**TASK INSTRUCTIONS**
In the entries below, find the line with "at $a'=1,b'=-1$ it is" and print exactly every line from there up to and including the line with "against positive measures.", with no other lines.
EXCERPTED RECORDS Start Marker
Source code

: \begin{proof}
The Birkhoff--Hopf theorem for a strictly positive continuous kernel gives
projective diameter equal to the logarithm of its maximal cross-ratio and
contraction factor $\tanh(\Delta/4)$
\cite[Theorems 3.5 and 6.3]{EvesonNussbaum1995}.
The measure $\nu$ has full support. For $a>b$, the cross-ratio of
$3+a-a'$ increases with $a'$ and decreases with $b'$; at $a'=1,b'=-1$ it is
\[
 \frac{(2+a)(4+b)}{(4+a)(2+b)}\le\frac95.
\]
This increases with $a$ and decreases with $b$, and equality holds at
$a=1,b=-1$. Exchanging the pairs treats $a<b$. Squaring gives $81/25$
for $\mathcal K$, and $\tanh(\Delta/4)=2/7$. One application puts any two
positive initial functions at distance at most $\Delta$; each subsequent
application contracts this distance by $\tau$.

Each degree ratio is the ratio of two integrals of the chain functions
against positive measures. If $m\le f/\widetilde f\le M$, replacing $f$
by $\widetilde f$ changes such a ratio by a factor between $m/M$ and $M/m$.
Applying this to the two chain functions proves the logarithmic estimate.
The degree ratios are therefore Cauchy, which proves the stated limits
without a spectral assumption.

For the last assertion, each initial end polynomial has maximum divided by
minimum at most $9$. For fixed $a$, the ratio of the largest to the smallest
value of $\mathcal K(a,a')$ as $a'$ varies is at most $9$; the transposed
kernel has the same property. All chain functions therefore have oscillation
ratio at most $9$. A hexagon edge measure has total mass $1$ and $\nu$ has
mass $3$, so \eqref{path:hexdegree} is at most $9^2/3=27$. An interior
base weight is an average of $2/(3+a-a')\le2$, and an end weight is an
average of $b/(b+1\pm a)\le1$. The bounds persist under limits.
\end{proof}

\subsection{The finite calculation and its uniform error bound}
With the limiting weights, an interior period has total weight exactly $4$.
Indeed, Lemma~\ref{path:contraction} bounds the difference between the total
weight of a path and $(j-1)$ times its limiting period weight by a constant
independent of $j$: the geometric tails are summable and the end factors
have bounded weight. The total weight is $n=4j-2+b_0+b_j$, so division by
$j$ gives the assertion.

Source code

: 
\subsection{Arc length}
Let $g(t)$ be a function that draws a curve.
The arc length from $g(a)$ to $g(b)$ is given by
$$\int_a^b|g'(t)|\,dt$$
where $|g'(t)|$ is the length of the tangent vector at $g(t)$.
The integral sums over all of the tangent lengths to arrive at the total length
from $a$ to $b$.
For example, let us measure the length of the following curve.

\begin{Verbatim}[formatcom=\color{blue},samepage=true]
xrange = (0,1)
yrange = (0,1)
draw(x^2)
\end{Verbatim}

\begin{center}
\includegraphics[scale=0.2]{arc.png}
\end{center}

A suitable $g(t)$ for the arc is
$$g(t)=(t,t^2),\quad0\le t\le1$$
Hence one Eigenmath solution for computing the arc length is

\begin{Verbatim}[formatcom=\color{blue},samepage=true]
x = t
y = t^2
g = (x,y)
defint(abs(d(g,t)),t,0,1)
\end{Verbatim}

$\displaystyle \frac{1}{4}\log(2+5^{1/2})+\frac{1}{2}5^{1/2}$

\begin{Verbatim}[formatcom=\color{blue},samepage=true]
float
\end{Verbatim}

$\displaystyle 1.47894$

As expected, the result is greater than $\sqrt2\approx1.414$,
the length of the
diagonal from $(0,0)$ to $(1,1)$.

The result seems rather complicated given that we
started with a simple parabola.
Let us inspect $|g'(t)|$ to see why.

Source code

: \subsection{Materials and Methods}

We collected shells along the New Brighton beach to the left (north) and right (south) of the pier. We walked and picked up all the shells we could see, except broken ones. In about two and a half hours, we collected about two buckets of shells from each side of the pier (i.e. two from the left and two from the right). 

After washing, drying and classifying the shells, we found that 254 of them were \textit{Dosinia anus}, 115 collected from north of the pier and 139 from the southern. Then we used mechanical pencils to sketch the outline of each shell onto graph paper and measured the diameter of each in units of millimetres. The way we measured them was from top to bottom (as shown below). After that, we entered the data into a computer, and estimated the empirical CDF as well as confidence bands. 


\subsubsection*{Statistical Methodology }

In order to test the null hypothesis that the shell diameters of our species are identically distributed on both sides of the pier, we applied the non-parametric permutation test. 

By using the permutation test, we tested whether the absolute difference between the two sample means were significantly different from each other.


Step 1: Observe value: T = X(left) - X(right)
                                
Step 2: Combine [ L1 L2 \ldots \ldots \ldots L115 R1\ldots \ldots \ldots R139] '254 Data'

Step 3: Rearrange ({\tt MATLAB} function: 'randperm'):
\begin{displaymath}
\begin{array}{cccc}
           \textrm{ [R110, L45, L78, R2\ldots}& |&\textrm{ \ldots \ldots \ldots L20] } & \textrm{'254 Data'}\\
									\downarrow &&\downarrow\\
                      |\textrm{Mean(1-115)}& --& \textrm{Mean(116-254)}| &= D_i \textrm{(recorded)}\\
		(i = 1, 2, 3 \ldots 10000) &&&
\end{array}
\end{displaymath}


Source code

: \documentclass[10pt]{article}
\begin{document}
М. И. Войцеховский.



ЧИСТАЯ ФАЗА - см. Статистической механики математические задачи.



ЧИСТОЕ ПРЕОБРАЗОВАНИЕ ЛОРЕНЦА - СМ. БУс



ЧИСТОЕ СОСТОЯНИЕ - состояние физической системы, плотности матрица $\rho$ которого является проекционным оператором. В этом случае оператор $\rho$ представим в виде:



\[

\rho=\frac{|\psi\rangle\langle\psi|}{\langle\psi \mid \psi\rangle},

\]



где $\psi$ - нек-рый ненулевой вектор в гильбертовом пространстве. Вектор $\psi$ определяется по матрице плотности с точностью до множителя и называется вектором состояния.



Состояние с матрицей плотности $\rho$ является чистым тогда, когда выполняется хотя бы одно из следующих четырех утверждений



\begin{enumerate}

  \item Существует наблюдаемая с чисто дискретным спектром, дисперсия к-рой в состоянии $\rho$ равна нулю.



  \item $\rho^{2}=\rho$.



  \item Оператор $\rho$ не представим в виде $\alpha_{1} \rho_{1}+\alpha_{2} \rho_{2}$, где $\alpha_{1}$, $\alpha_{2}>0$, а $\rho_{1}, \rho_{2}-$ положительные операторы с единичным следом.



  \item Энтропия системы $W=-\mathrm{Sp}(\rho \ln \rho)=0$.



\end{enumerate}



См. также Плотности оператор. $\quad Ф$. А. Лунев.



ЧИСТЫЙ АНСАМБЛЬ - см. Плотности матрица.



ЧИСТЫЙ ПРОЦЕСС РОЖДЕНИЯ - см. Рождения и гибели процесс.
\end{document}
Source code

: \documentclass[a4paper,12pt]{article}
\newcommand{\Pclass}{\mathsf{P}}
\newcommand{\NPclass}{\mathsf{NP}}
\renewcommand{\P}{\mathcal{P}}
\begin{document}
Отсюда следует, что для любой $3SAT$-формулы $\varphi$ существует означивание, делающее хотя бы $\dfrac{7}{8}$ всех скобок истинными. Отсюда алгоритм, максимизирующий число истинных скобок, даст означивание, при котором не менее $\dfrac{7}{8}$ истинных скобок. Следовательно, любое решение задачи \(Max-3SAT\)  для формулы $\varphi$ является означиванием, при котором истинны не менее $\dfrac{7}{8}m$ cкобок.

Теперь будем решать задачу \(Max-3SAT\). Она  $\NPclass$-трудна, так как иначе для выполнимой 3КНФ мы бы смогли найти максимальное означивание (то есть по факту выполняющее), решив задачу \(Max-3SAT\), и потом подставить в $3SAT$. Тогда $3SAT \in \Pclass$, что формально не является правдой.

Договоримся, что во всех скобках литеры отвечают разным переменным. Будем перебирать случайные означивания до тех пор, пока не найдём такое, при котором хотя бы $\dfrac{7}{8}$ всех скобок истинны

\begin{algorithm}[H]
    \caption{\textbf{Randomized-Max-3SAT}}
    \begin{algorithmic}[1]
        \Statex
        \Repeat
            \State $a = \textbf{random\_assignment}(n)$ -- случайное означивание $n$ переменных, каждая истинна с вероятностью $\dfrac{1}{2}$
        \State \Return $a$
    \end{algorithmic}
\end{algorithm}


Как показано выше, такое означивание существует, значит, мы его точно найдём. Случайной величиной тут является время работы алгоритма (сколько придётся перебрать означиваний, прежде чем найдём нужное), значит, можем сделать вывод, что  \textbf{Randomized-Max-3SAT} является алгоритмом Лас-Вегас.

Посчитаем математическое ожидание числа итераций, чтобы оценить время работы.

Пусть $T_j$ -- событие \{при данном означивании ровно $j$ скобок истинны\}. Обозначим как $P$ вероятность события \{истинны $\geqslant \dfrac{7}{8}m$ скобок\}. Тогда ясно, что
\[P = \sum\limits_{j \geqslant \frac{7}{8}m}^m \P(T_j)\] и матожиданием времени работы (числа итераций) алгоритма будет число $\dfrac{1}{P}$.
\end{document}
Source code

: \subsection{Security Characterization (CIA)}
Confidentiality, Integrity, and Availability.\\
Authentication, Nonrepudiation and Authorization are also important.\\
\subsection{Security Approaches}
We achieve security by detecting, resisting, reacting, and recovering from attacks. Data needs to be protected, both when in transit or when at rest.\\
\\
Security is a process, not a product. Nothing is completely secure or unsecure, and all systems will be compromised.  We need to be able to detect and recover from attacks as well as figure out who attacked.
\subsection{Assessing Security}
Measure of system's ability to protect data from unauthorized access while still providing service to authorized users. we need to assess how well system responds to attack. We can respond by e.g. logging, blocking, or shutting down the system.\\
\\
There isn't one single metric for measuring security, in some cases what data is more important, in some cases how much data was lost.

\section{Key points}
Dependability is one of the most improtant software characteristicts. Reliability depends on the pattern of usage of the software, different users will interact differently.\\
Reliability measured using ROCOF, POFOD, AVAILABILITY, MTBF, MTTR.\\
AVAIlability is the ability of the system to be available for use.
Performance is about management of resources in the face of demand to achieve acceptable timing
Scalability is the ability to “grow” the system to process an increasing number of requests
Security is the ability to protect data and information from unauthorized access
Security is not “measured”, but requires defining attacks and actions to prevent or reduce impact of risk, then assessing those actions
EXCERPTED RECORDS End Marker
**ANSWER TO THE PROBLEM**
$3+a-a'$ increases with $a'$ and decreases with $b'$; at $a'=1,b'=-1$ it is
\[
 \frac{(2+a)(4+b)}{(4+a)(2+b)}\le\frac95.
\]
This increases with $a$ and decreases with $b$, and equality holds at
$a=1,b=-1$. Exchanging the pairs treats $a<b$. Squaring gives $81/25$
for $\mathcal K$, and $\tanh(\Delta/4)=2/7$. One application puts any two
positive initial functions at distance at most $\Delta$; each subsequent
application contracts this distance by $\tau$.

Each degree ratio is the ratio of two integrals of the chain functions
against positive measures. If $m\le f/\widetilde f\le M$, replacing $f$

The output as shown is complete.